Aveva anche notato la totale assenza dei Marcobelli. E come poteva essere altrimenti? Si stavano ancora nascondendo in città, ne era certa, e non vedeva l'ora di averli sotto le sue grinfie.

Nella sua mente aveva registrato i volti di tutti i presenti e aveva cercato di studiarli tutti quanti, in modo da capire chi potesse avere qualcosa da nascondere, per quanto fosse pressoché impossibile capirlo a quel modo.

Quando il corteo, ormai mezzo disfatto, era quasi alla rocca, Caterina vide Luffo Numai parlare con un uomo vestito da viaggio. Il Consigliere annuì più volte e poi, con le sue gambette un po' storte, corse verso la Contessa, portando in mano una lettera.

“Il messo dice di venire da Ravenna, che ha corso come un pazzo per arrivar presto e che è questione di massima urgenza.” spiegò Numai.

Caterina si tolse dal viso il velo, per vedere meglio e prese il messaggio, spezzò la cera e lesse in fretta le parole vergate con rabbia da Nicola Aldrovandi.

Con un moto di trionfo nel pensare che anche quell'assassino avrebbe presto trovato la sua fine, chiamò a sé Mongardini, che stava alla testa di un manipolo di guardie che avevano partecipato alle esequie e gli ordinò, in fretta, porgendogli la lettera: “Partite subito, o mandate qualche soldato di cui vi fidate. Che arrivino sulla strada che da Ravenna porta a Ferrara prima che sorga l'alba di domani. Voglio che mi portino Pavagliotta vivo, siamo intesi? Devo interrogarlo, prima che venga giustiziato. Deve essere vivo e cosciente, chiaro?”

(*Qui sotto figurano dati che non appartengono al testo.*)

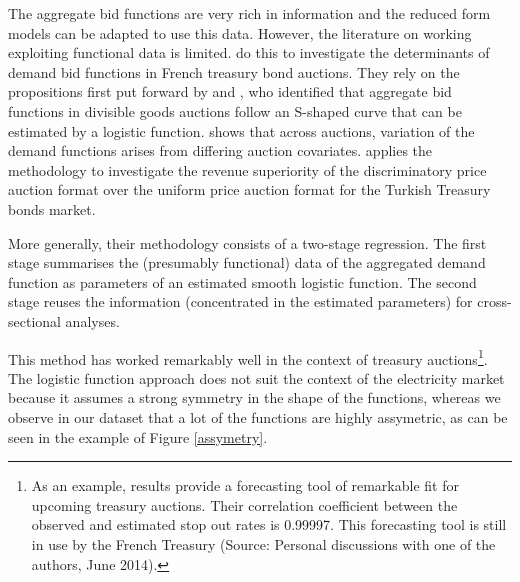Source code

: The aggregate bid functions are very rich in information and the reduced form models can be adapted to use this data. However, the literature on working exploiting functional data is limited. \cite{pw2002etude} do this to investigate the determinants of demand bid functions in French treasury bond auctions. They rely on the propositions first put forward by %
\cite{boukai1998market}
and 
\cite{berg1999bid}, who identified that aggregate bid functions in divisible goods auctions follow an S-shaped curve that can be estimated by a logistic function. %
\cite{pw2002etude} shows that across auctions, variation of the demand functions arises from differing auction covariates. \cite{ozcan2004logistic} applies 
the methodology to investigate the revenue superiority of the discriminatory price auction format over the uniform price auction format for the Turkish Treasury bonds market.

More generally, their methodology consists of a two-stage regression. The first stage summarises the (presumably functional) data of the aggregated demand function as parameters of an estimated smooth logistic function. The second stage reuses the information (concentrated in the estimated parameters) for cross-sectional analyses. 

This method has worked remarkably well in the context of treasury auctions\footnote{As an example, \cite{pw2002etude} results provide a forecasting tool of remarkable fit for upcoming treasury auctions. Their correlation coefficient between the observed and estimated stop out rates is 0.99997. This forecasting tool is still in use by the French Treasury (Source: Personal discussions with one of the authors, June 2014).}.
The logistic function approach does not suit the context of the electricity market because it assumes a strong symmetry in the shape of the functions, whereas we observe in our dataset that a lot of the functions are highly assymetric, as can be seen in the example of Figure \ref{assymetry}.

Lucrezia Landriani, abbastanza vicina da sentire lo scambio di battute, riservò alla figlia uno sguardo severo e scosse leggermente il capo, contrariata.

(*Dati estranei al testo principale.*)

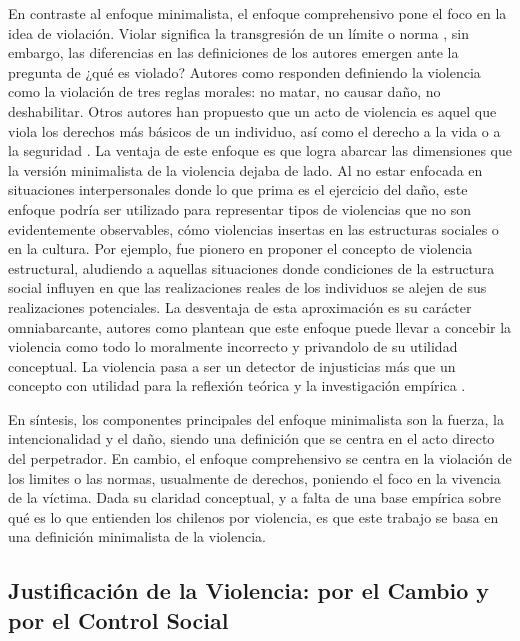 \documentclass[12pt,twoside]{templates/facsothesis}
\begin{document}
En contraste al enfoque minimalista, el enfoque comprehensivo pone el foco en la idea de violación. Violar significa la transgresión de un límite o norma \citep{Bufacchi2005, Bufacchi2007}, sin embargo, las diferencias en las definiciones de los autores emergen ante la pregunta de ¿qué es violado? Autores como \citet{Gerd1969} responden definiendo la violencia como la violación de tres reglas morales: no matar, no causar daño, no deshabilitar. Otros autores han propuesto que un acto de violencia es aquel que viola los derechos más básicos de un individuo, así como el derecho a la vida o a la seguridad \citep{Copoeru2020}. La ventaja de este enfoque es que logra abarcar las dimensiones que la versión minimalista de la violencia dejaba de lado. Al no estar enfocada en situaciones interpersonales donde lo que prima es el ejercicio del daño, este enfoque podría ser utilizado para representar tipos de violencias que no son evidentemente observables, cómo violencias insertas en las estructuras sociales o en la cultura. Por ejemplo, \citet{Galtung1969} fue pionero en proponer el concepto de violencia estructural, aludiendo a aquellas situaciones donde condiciones de la estructura social influyen en que las realizaciones reales de los individuos se alejen de sus realizaciones potenciales. La desventaja de esta aproximación es su carácter omniabarcante, autores como \citet{Bufacchi2005} plantean que este enfoque puede llevar a concebir la violencia como todo lo moralmente incorrecto y privandolo de su utilidad conceptual. La violencia pasa a ser un detector de injusticias más que un concepto con utilidad para la reflexión teórica y la investigación empírica \citep{Arostegui1994}.

En síntesis, los componentes principales del enfoque minimalista son la fuerza, la intencionalidad y el daño, siendo una definición que se centra en el acto directo del perpetrador. En cambio, el enfoque comprehensivo se centra en la violación de los limites o las normas, usualmente de derechos, poniendo el foco en la vivencia de la víctima. Dada su claridad conceptual, y a falta de una base empírica sobre qué es lo que entienden los chilenos por violencia, es que este trabajo se basa en una definición minimalista de la violencia.

\hypertarget{justificaciuxf3n-de-la-violencia-por-el-cambio-y-por-el-control-social}{%
\subsection{Justificación de la Violencia: por el Cambio y por el Control Social}\label{justificaciuxf3n-de-la-violencia-por-el-cambio-y-por-el-control-social}}
\end{document}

Caterina si lasciò ricadere il velo sul volto e disse, rivolta alla madre: “Se non ti sta bene il modo in cui difendo me stessa, la memoria di mio marito e il mio Stato, allora puoi anche tornatene subito a Imola. Qui nessuno ha bisogno di te.”

Ma, come a smentire subito le parole avvelenate della Contessa, il piccolo Bernardino, scappato chissà perché dalle balie che lo tenevano con loro, corse da Lucrezia e tese le piccole mani affinché la donna lo prendesse in braccio.

La donna non disattese le aspettative del bambino e lo sollevò da terra, riempiendogli le guance di baci, mentre Bernardino puntava le iridi della stessa sfumatura di verde di quelle della Contessa sulla madre. Caterina vi lesse le sue medesime paure e tanto le bastò per sentire il bisogno di fuggire ancora una volta da se stessa.

Accelerò il passo e attraversò il ponte levatoio di Ravaldino prima di tutti gli altri, per andare poi a ritirarsi nella sua spelonca da strega, lasciando detto ai servi che non avrebbe mangiato nulla nemmeno quella sera.